Study material START

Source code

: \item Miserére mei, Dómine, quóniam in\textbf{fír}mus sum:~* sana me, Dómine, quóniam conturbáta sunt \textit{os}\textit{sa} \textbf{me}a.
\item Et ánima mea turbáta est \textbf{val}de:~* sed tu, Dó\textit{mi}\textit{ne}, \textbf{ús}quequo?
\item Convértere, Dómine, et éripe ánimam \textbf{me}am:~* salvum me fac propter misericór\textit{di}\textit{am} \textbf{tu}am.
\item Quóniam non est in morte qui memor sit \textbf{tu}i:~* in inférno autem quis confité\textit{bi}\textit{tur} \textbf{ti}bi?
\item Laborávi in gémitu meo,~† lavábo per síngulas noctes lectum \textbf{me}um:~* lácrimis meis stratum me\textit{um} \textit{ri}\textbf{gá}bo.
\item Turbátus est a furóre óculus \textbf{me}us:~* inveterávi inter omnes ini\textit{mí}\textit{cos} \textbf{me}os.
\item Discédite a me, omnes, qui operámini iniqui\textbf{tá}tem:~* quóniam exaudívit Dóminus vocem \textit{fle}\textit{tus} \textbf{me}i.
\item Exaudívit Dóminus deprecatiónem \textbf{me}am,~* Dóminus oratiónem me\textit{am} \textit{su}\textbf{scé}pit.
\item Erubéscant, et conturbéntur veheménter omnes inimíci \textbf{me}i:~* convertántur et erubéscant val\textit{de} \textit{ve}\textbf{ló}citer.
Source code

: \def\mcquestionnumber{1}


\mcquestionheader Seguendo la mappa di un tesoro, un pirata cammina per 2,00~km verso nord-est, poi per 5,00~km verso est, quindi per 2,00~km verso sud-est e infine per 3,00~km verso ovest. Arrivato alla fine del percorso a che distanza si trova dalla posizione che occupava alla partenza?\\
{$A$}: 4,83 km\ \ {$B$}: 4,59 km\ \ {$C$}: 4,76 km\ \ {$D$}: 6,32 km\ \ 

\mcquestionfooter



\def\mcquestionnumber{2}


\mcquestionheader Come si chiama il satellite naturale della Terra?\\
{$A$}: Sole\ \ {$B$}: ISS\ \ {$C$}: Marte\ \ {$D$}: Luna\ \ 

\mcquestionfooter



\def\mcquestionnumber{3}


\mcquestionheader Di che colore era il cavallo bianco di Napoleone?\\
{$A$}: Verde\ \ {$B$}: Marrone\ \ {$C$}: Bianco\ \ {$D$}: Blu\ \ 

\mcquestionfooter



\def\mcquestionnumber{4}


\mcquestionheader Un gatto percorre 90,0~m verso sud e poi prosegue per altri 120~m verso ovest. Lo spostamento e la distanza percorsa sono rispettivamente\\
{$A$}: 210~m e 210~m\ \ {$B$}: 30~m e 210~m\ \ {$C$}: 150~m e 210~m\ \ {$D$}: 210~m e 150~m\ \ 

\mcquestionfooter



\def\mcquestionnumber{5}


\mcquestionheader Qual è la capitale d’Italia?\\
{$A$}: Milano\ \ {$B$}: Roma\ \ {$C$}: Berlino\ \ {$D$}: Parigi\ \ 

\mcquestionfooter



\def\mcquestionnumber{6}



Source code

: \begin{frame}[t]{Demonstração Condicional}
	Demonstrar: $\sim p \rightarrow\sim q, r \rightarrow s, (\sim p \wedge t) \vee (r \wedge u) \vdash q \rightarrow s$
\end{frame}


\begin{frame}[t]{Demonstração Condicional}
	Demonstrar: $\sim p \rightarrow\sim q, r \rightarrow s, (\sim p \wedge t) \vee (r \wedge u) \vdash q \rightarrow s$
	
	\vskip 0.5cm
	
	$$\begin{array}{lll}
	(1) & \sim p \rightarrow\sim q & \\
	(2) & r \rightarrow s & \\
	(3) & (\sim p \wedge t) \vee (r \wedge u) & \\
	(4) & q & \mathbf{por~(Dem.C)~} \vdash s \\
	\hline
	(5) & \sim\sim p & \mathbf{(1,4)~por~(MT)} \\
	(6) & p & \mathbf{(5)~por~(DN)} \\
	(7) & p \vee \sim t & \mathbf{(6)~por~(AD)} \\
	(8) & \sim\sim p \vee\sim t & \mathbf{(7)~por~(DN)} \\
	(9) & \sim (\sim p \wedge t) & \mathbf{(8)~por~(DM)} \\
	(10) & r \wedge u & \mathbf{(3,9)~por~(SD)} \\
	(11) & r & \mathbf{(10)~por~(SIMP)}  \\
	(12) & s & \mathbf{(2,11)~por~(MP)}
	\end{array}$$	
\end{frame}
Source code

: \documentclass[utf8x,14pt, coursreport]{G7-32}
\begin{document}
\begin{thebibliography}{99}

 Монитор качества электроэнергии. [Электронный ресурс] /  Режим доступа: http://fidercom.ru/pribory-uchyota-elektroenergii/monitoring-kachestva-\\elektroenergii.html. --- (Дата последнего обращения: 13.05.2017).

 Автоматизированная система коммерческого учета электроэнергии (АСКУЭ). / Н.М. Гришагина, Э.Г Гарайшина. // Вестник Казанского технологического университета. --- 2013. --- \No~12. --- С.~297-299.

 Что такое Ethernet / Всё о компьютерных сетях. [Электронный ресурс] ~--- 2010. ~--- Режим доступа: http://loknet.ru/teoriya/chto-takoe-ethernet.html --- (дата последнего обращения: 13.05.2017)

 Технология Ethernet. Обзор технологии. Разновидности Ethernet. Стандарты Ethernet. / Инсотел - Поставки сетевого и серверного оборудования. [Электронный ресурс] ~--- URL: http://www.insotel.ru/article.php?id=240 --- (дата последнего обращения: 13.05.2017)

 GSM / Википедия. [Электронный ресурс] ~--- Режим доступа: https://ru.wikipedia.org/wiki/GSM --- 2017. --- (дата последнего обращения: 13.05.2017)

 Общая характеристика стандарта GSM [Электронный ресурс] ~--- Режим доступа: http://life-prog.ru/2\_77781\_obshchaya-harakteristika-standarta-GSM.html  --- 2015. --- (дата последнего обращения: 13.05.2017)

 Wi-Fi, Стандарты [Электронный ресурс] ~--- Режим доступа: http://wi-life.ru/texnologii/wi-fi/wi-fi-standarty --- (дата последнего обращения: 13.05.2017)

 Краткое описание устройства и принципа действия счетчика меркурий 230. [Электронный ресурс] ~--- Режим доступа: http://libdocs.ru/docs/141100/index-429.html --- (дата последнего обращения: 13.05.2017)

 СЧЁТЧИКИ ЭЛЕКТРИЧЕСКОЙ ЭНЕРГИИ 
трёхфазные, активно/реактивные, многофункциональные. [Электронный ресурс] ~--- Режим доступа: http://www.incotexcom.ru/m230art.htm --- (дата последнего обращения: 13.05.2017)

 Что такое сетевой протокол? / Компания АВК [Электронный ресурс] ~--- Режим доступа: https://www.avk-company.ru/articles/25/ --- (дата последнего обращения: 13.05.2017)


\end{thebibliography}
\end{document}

Study material END
Study material START

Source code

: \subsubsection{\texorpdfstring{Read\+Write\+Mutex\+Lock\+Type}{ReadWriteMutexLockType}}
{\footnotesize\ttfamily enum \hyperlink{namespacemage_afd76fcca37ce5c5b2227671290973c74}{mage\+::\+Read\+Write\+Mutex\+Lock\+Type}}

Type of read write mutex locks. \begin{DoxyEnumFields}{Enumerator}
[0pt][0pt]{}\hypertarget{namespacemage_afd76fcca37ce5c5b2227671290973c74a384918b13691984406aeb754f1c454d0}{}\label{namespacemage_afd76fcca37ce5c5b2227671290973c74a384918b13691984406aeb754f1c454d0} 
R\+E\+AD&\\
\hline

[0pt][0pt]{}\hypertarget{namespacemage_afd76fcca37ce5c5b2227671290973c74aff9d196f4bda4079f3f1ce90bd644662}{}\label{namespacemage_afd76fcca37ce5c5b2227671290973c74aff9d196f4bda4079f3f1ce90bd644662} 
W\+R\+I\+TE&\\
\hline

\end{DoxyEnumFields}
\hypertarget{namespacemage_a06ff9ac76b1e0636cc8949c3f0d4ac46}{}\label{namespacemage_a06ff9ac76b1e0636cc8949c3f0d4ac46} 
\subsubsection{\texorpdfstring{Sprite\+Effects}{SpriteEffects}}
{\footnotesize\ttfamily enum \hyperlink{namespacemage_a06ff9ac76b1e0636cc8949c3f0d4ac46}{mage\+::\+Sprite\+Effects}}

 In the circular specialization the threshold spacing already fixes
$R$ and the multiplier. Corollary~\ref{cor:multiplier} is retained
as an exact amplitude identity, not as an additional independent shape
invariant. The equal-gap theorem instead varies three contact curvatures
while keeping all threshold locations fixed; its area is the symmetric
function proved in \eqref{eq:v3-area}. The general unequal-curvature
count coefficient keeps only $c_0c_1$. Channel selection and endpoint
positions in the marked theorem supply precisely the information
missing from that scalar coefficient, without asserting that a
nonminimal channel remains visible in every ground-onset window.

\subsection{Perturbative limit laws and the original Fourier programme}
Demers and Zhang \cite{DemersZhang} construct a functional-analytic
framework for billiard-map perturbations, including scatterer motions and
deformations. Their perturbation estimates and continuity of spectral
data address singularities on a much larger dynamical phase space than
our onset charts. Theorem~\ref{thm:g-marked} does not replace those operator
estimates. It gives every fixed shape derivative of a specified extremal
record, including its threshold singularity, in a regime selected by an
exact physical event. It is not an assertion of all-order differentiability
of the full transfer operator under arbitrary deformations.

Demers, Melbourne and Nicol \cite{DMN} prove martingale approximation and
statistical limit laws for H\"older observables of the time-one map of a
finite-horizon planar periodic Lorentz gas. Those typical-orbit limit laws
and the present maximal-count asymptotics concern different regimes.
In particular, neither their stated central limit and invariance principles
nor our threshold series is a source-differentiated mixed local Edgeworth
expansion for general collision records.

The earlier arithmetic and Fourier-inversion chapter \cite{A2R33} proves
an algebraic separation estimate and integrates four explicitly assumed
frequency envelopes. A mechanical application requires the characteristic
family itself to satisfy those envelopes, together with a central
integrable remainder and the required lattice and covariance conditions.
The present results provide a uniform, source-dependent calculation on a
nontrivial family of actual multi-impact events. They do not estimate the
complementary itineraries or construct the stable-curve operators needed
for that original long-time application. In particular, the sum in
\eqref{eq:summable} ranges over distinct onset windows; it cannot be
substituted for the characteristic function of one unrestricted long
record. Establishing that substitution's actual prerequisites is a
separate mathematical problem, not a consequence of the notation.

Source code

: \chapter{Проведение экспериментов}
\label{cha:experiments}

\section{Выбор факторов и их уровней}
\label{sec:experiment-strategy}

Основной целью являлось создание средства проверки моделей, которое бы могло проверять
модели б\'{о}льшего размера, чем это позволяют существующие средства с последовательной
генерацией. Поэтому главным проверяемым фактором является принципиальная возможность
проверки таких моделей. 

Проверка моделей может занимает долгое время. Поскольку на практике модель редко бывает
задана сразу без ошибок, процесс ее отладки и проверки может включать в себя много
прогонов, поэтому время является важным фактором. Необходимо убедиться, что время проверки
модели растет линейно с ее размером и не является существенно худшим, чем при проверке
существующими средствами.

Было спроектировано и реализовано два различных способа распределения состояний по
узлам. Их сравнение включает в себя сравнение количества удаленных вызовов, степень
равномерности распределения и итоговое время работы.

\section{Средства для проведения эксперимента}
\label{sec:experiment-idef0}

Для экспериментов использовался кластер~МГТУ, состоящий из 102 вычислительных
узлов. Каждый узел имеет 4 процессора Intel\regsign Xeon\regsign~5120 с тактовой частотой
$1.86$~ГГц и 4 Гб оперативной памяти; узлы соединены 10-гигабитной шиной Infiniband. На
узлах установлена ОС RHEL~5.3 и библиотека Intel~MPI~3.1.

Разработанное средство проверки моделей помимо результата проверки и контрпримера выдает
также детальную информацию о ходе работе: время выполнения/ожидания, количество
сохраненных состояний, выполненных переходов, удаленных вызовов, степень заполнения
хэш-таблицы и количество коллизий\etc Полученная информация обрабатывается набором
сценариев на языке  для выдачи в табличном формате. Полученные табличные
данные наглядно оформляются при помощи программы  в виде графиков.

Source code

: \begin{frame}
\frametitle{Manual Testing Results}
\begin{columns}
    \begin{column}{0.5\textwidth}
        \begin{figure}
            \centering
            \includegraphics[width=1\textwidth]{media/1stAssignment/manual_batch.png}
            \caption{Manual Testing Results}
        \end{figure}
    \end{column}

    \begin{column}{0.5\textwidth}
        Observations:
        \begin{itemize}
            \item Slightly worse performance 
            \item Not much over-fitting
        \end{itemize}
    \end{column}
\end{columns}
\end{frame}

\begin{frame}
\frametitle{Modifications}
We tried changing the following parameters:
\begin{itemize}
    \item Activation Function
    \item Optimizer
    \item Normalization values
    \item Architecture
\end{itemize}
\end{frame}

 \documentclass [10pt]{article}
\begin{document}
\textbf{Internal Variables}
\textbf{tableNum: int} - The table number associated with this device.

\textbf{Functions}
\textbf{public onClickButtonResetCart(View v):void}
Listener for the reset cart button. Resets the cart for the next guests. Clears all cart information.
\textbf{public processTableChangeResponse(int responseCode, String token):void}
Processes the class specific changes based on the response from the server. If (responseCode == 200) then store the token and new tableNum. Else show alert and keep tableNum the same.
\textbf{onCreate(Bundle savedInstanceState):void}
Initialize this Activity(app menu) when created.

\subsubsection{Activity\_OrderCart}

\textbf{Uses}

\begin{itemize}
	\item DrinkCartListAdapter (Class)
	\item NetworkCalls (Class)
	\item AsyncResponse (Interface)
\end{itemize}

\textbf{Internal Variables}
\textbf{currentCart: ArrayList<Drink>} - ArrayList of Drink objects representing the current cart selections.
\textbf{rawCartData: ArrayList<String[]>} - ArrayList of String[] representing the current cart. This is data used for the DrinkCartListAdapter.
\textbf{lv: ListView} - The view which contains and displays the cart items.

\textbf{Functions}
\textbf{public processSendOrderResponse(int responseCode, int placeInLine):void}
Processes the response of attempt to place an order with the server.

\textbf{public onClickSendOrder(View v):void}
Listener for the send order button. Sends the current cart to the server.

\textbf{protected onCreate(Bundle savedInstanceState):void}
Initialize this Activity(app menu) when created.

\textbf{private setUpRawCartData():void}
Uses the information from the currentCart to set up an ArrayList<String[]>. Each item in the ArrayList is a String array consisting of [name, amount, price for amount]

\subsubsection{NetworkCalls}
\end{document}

Study material END

Select every line above that contains the word "Processes", and copy it.

Processes the class specific changes based on the response from the server. If (responseCode == 200) then store the token and new tableNum. Else show alert and keep tableNum the same.
Processes the response of attempt to place an order with the server.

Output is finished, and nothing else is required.